Barbouzard entre tous, cet ex-espion reconverti dans la sécurité privée (tout comme S. Lazarevic et P. Verdon) affiche un palmarès inquiétant : selon Nathalie Prévost (journaliste au JDD), il aurait délibérément fait échouer les négociations pour libérer les sept otages d’Areva enlevés au Niger en 2010. En effet, alors que trois d’entre eux pouvaient être libérés gratuitement par AQMI (ils étaient africains et ne représentaient aucun intérêt financier, que voulez-vous), Gadoullet et ses réseaux ont littéralement saboté le processus pour le faire aboutir finalement quelques jours plus tard… Contre une rançon de 10 millions d’euros ! Essayant de se forger une réputation dans la sécurité privée au Sahel, sa société SATOM a ainsi pu se placer au premier plan des négociations avec les réseaux terroristes. Ici aussi, la fin justifie les moyens.

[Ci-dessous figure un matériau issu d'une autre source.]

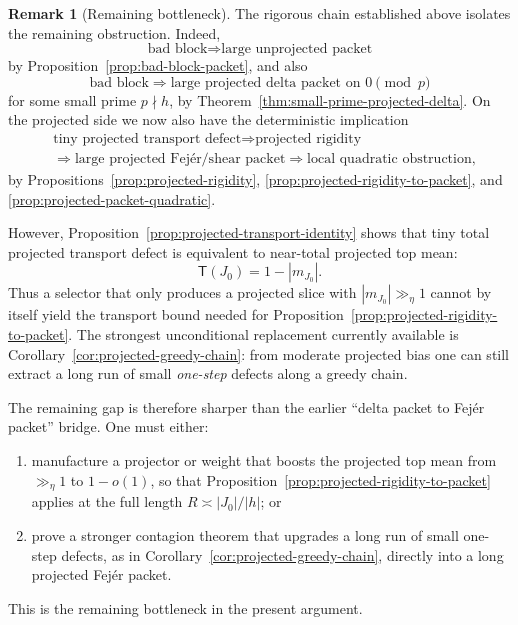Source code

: \documentclass[11pt]{scrartcl}
\numberwithin{equation}{section}
\theoremstyle{definition}
\newtheorem{remark}[theorem]{Remark}
\newcommand{\1}{\mathbf 1}
\begin{document}
\begin{remark}[Remaining bottleneck]
\label{rem:current-bottleneck}
The rigorous chain established above isolates the remaining obstruction. Indeed,
\[
\text{bad block}
\Longrightarrow
\text{large unprojected packet}
\]
by Proposition~\ref{prop:bad-block-packet}, and also
\[
\text{bad block}
\Longrightarrow
\text{large projected delta packet on }0\!\!\pmod p
\]
for some small prime $p\nmid h$, by Theorem~\ref{thm:small-prime-projected-delta}. On the projected side we now also have the deterministic implication
\begin{align*}
&\text{tiny projected transport defect}
\Longrightarrow
\text{projected rigidity}\\
&\Longrightarrow
\text{large projected Fej\'er/shear packet}
\Longrightarrow
\text{local quadratic obstruction},
\end{align*}
by Propositions~\ref{prop:projected-rigidity}, \ref{prop:projected-rigidity-to-packet}, and \ref{prop:projected-packet-quadratic}.

However, Proposition~\ref{prop:projected-transport-identity} shows that tiny total projected transport defect is equivalent to near-total projected top mean:
\[
\mathsf T(J_0)=1-|m_{J_0}|.
\]
Thus a selector that only produces a projected slice with $|m_{J_0}|\gg_\eta 1$ cannot by itself yield the transport bound needed for Proposition~\ref{prop:projected-rigidity-to-packet}. The strongest unconditional replacement currently available is Corollary~\ref{cor:projected-greedy-chain}: from moderate projected bias one can still extract a long run of small \emph{one-step} defects along a greedy chain.

The remaining gap is therefore sharper than the earlier ``delta packet to Fej\'er packet'' bridge. One must either:
\begin{enumerate}[label=(\roman*)]
\item manufacture a projector or weight that boosts the projected top mean from $\gg_\eta 1$ to $1-o(1)$, so that Proposition~\ref{prop:projected-rigidity-to-packet} applies at the full length $R\asymp |J_0|/|h|$; or
\item prove a stronger contagion theorem that upgrades a long run of small one-step defects, as in Corollary~\ref{cor:projected-greedy-chain}, directly into a long projected Fej\'er packet.
\end{enumerate}
This is the remaining bottleneck in the present argument.
\end{remark}
\end{document}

Cet édifiant personnage, dont la carrière est émaillée de périodes sombres et largement douteuses (Tchad, Birmanie, Balkans et RDC), reste pour nous aujourd’hui le possible point de départ de l’enlèvement de messieurs Lazarevic et Verdon. Nul ne sait pourtant si les trois hommes se connaissaient, mais les points communs qu’ils partagent laissent planer d’immenses doutes. Anciens de la DGSE ayant sévit aux Balkans, puis en RDC, reconvertis dans la sécurité privée, l’étau se resserre aujourd’hui autour des trois hommes.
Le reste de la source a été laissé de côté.